The Dockton bulkhead is located within Dockton Park on Maury Island along the eastern shoreline of Quartermaster Harbor. The King County Department of Natural Resources and Parks (DNRP) owns the property and operates the park. (This is project is different from the Dockton Dock Repair Project being done by King County Parks.) 

Location map: Dockton Bulkhead Removal Project
Project location - click to open PDF version

Project benefits

Removal of the bulkhead will improve shoreline habitat by allowing for movement and supply of sediment, invertebrates, leaf litter, and wood. Restoration of natural beach processes will result in improved quality of the beach at the site for forage fish spawning, increased food production for fish and reduced predation risk due to increased cover and shallow water refuge areas.

Plan concept: Dockton Bulkhead Removal Project
Plan concept

Existing conditions

Dockton bulkhead
This section of bulkhead at Dockton Park is being considered for removal.

The project site is owned by King County and is within Dockton Park. The 23-acre Dockton Park contains a boat launch and moorage, a dock, an interpretive trail, hiking trails, a picnic shelter, restrooms, and parking. Most of the shoreline in the park has a bulkhead.

The 225-foot-long bulkhead being considered for removal extends northeast from the boat dock. The bulkhead is constructed from concrete and is approximately 6 feet tall and 13.5 inches thick, and  its primary purpose was likely for erosion control. Behind the shoreline armoring is a steep, forested slope.

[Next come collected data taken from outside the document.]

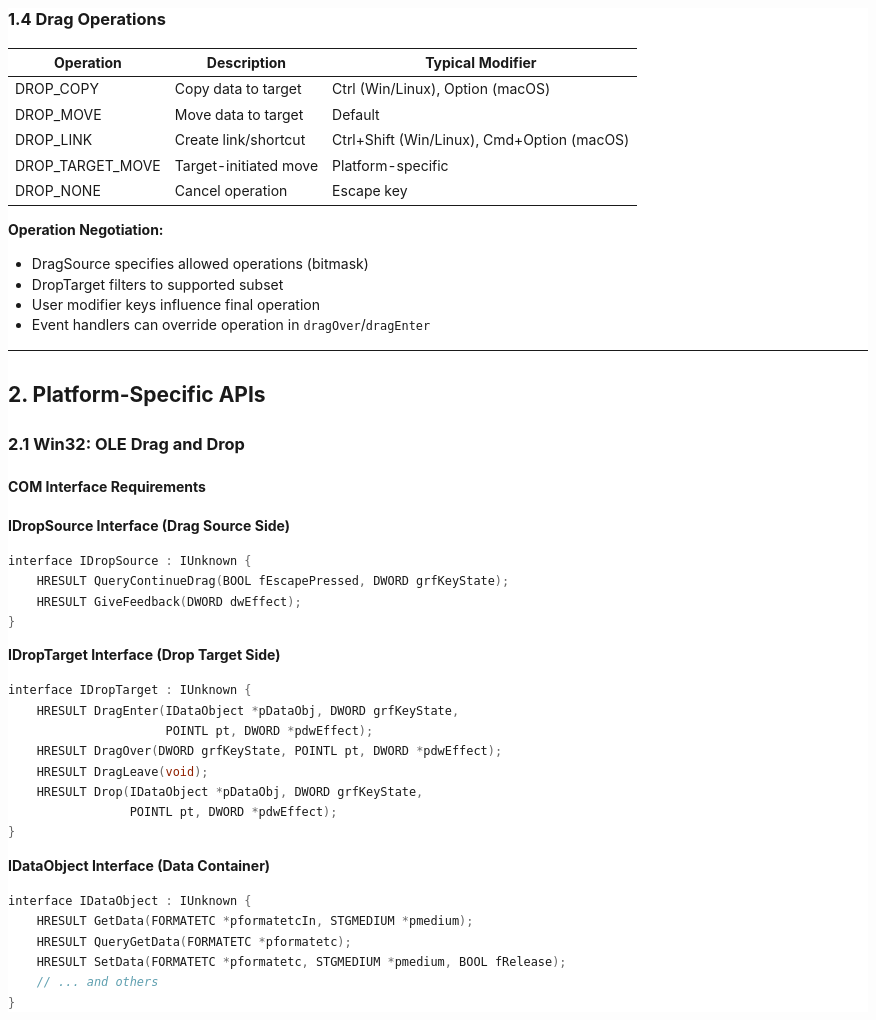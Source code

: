 ### 1.4 Drag Operations

| Operation | Description | Typical Modifier |
|-----------|-------------|------------------|
| DROP_COPY | Copy data to target | Ctrl (Win/Linux), Option (macOS) |
| DROP_MOVE | Move data to target | Default |
| DROP_LINK | Create link/shortcut | Ctrl+Shift (Win/Linux), Cmd+Option (macOS) |
| DROP_TARGET_MOVE | Target-initiated move | Platform-specific |
| DROP_NONE | Cancel operation | Escape key |

**Operation Negotiation:**
- DragSource specifies allowed operations (bitmask)
- DropTarget filters to supported subset
- User modifier keys influence final operation
- Event handlers can override operation in `dragOver`/`dragEnter`

---

## 2. Platform-Specific APIs

### 2.1 Win32: OLE Drag and Drop

#### COM Interface Requirements

**IDropSource Interface (Drag Source Side)**
```c
interface IDropSource : IUnknown {
    HRESULT QueryContinueDrag(BOOL fEscapePressed, DWORD grfKeyState);
    HRESULT GiveFeedback(DWORD dwEffect);
}
```

**IDropTarget Interface (Drop Target Side)**
```c
interface IDropTarget : IUnknown {
    HRESULT DragEnter(IDataObject *pDataObj, DWORD grfKeyState,
                      POINTL pt, DWORD *pdwEffect);
    HRESULT DragOver(DWORD grfKeyState, POINTL pt, DWORD *pdwEffect);
    HRESULT DragLeave(void);
    HRESULT Drop(IDataObject *pDataObj, DWORD grfKeyState,
                 POINTL pt, DWORD *pdwEffect);
}
```

**IDataObject Interface (Data Container)**
```c
interface IDataObject : IUnknown {
    HRESULT GetData(FORMATETC *pformatetcIn, STGMEDIUM *pmedium);
    HRESULT QueryGetData(FORMATETC *pformatetc);
    HRESULT SetData(FORMATETC *pformatetc, STGMEDIUM *pmedium, BOOL fRelease);
    // ... and others
}
```
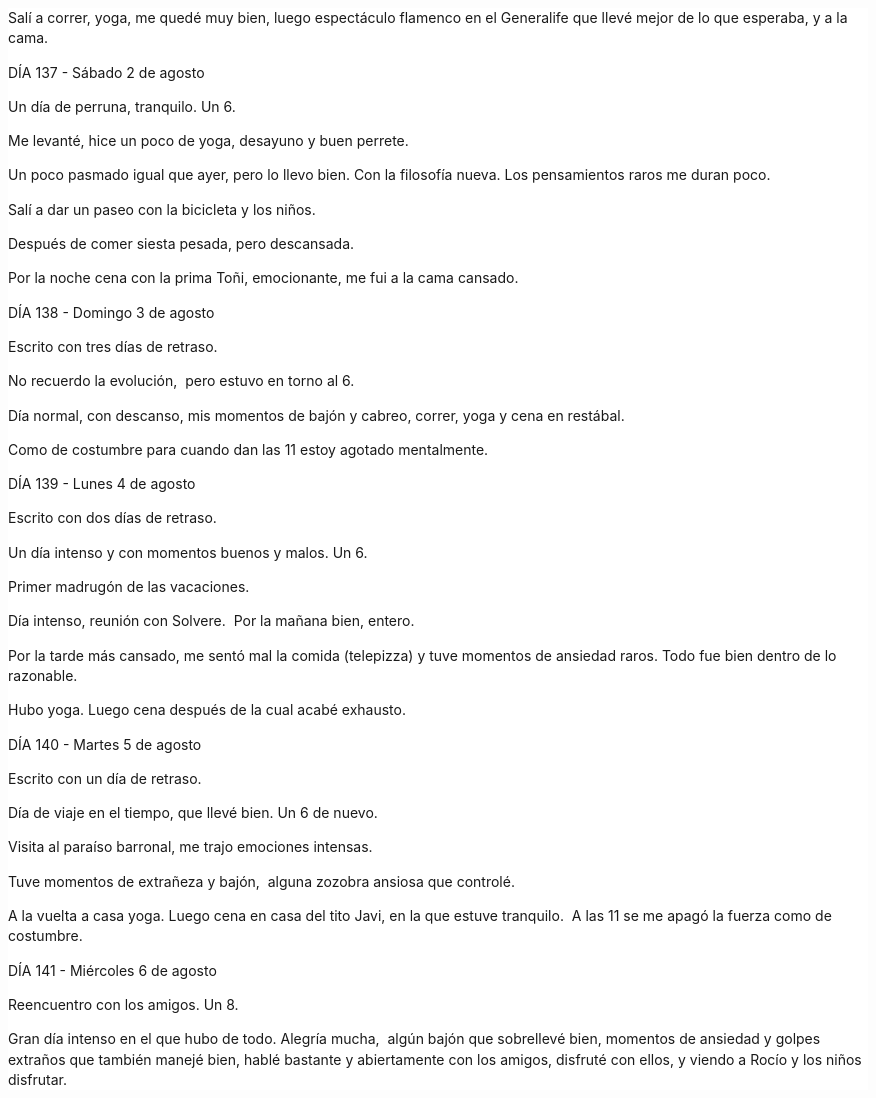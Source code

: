 Salí a correr, yoga, me quedé muy bien, luego espectáculo flamenco en el Generalife que llevé mejor de lo que esperaba, y a la cama.

DÍA 137 - Sábado 2 de agosto

Un día de perruna, tranquilo. Un 6.

Me levanté, hice un poco de yoga, desayuno y buen perrete.

Un poco pasmado igual que ayer, pero lo llevo bien. Con la filosofía nueva. Los pensamientos raros me duran poco.

Salí a dar un paseo con la bicicleta y los niños.

Después de comer siesta pesada, pero descansada.

Por la noche cena con la prima Toñi, emocionante, me fui a la cama cansado.

DÍA 138 - Domingo 3 de agosto

Escrito con tres días de retraso.

No recuerdo la evolución,  pero estuvo en torno al 6.

Día normal, con descanso, mis momentos de bajón y cabreo, correr, yoga y cena en restábal.

Como de costumbre para cuando dan las 11 estoy agotado mentalmente.

DÍA 139 - Lunes 4 de agosto

Escrito con dos días de retraso.

Un día intenso y con momentos buenos y malos. Un 6.

Primer madrugón de las vacaciones.

Día intenso, reunión con Solvere.  Por la mañana bien, entero.

Por la tarde más cansado, me sentó mal la comida (telepizza) y tuve momentos de ansiedad raros. Todo fue bien dentro de lo razonable.

Hubo yoga. Luego cena después de la cual acabé exhausto.

DÍA 140 - Martes 5 de agosto

Escrito con un día de retraso.

Día de viaje en el tiempo, que llevé bien. Un 6 de nuevo.

Visita al paraíso barronal, me trajo emociones intensas.

Tuve momentos de extrañeza y bajón,  alguna zozobra ansiosa que controlé.

A la vuelta a casa yoga. Luego cena en casa del tito Javi, en la que estuve tranquilo.  A las 11 se me apagó la fuerza como de costumbre.

DÍA 141 - Miércoles 6 de agosto

Reencuentro con los amigos. Un 8.

Gran día intenso en el que hubo de todo. Alegría mucha,  algún bajón que sobrellevé bien, momentos de ansiedad y golpes extraños que también manejé bien, hablé bastante y abiertamente con los amigos, disfruté con ellos, y viendo a Rocío y los niños disfrutar.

The existing bulkhead in this area has the potential to degrade fish habitat through:

  • direct loss of fish spawning habitat,
  • loss of shoreline plants and trees,
  • loss of sediment supply which degrades the quality of beach for forage fish spawning
  • loss of beach wood and organic matter,
  • less prey to eat, and
  • increased risk of fish being eaten by larger fish.

Project timeline

King County held a public meeting on Vashon Island on Nov. 12, 2019 for people to learn about the project.  Project construction is targeted for August 2020 with completion by the fall 2020. If any replanting is required on disturbed areas of the site, that will occur following project construction in November or December.

Project background

The habitat needed for salmonid rearing has been substantially reduced as a result of landscape and river changes, such as the construction of dams and levees to contain rivers and the installation of bulkheads along marine shorelines. Juvenile salmon from all around Puget Sound use Vashon Island’s shoreline for feeding and retreating from deep water predators.

The WRIA 9 Salmon Habitat Plan  (2005) prioritized the need for natural shoreline habitats on Vashon-Maury Island. This project builds off the neighboring shoreline restoration effort completed in Dockton Park in 2013 and other restoration efforts to improve habitat within the Maury Island Aquatic Reserve.

The young salmon will feed on small fish that spawn on Vashon’s beaches as well as insects that fall from the trees into the shallow water. This project will restore the shoreline and associated beach habitat.

Project funding

This project is supported by funding from the Estuary and Salmon Restoration Program, Puget Sound Acquisition and Restoration Fund, Conservation Futures, and King County.

Project documents

Project Permit Plan (1.4 MB)

Determination of Non-Significance (1 MB)

Environmental Checklist (9 MB)

More information

To learn more about the benefits of a natural shoreline, and alternatives to bulkheads, check out Your Marine Waterfront: A guide to protecting your property while promoting healthy shorelines .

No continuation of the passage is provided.